Exercise: Identify and copy all lines of the material where the string "colors" is found.

Data:

++++

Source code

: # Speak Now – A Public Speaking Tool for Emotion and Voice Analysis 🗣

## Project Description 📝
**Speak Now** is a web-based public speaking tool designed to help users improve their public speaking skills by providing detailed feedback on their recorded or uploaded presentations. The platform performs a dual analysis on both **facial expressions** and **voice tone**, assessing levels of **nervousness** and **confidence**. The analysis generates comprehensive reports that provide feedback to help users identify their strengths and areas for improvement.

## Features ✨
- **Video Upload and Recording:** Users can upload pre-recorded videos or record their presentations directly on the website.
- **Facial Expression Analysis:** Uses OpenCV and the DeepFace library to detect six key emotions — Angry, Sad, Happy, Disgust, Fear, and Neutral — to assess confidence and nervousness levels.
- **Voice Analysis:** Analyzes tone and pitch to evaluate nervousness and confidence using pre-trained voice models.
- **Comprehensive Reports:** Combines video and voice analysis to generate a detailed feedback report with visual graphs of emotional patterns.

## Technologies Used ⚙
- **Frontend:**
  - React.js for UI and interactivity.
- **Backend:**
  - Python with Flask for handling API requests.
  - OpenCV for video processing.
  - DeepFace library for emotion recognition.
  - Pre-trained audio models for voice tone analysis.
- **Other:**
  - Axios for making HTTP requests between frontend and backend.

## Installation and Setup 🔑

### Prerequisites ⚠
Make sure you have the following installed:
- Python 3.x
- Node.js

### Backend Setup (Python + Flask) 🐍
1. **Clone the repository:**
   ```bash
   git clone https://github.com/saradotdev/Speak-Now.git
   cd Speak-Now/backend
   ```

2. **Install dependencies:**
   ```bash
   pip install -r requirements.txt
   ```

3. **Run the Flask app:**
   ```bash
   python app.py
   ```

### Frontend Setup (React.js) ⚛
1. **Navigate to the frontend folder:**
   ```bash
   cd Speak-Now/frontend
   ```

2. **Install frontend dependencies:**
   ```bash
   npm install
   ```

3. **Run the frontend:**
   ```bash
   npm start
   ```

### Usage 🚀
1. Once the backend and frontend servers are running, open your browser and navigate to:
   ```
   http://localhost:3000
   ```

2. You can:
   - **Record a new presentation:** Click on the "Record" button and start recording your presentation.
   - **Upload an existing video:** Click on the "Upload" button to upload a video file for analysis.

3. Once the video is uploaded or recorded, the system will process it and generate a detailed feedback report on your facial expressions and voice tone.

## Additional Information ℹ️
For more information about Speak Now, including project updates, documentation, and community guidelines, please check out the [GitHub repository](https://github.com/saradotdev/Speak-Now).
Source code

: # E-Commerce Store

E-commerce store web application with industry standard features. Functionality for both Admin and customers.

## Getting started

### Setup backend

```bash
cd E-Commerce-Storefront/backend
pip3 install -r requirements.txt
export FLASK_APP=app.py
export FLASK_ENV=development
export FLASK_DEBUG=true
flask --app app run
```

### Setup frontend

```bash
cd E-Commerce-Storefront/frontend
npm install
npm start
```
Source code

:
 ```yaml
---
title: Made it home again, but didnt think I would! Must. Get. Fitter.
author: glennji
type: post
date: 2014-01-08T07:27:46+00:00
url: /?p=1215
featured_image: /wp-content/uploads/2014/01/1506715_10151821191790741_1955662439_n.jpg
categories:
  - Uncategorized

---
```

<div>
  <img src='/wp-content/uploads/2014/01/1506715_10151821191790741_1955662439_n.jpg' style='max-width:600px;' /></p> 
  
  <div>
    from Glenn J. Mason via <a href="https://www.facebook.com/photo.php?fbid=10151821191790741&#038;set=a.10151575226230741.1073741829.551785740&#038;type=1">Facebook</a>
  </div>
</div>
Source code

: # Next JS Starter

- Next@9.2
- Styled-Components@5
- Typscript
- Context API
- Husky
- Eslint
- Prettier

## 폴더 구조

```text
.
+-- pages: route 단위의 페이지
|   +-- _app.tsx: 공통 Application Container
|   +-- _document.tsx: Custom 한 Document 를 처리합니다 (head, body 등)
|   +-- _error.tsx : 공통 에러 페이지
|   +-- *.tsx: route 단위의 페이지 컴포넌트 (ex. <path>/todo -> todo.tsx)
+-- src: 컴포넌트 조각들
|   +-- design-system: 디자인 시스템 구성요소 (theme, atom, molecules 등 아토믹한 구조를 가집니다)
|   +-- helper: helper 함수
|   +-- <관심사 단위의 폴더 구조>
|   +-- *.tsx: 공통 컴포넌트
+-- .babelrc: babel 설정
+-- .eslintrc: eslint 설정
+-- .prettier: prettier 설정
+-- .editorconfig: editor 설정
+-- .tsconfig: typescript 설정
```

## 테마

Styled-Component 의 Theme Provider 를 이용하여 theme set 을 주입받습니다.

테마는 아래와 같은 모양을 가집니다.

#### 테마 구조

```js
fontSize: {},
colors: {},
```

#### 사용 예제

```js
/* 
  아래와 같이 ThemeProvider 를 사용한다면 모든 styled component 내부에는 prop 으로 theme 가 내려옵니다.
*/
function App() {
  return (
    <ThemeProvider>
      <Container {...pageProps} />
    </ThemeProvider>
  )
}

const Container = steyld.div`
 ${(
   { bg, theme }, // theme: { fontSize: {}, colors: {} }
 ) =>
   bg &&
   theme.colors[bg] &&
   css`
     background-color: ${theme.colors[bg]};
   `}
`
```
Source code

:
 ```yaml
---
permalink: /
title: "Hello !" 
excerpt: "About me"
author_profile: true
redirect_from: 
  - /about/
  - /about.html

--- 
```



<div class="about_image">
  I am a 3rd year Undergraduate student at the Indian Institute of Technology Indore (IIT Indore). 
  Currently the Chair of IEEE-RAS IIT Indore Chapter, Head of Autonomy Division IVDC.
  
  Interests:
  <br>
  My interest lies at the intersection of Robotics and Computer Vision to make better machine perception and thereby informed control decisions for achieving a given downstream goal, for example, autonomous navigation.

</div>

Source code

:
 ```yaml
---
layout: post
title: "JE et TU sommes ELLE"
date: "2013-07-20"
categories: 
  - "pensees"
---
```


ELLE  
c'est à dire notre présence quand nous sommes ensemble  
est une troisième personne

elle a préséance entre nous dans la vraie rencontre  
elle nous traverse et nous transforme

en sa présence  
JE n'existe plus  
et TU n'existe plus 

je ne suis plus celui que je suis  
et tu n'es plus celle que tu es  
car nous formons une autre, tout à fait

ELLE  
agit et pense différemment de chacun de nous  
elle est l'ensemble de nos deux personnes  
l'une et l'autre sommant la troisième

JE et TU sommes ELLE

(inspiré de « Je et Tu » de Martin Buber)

++++

Task output:
colors: {},
   { bg, theme }, // theme: { fontSize: {}, colors: {} }
   theme.colors[bg] &&
     background-color: ${theme.colors[bg]};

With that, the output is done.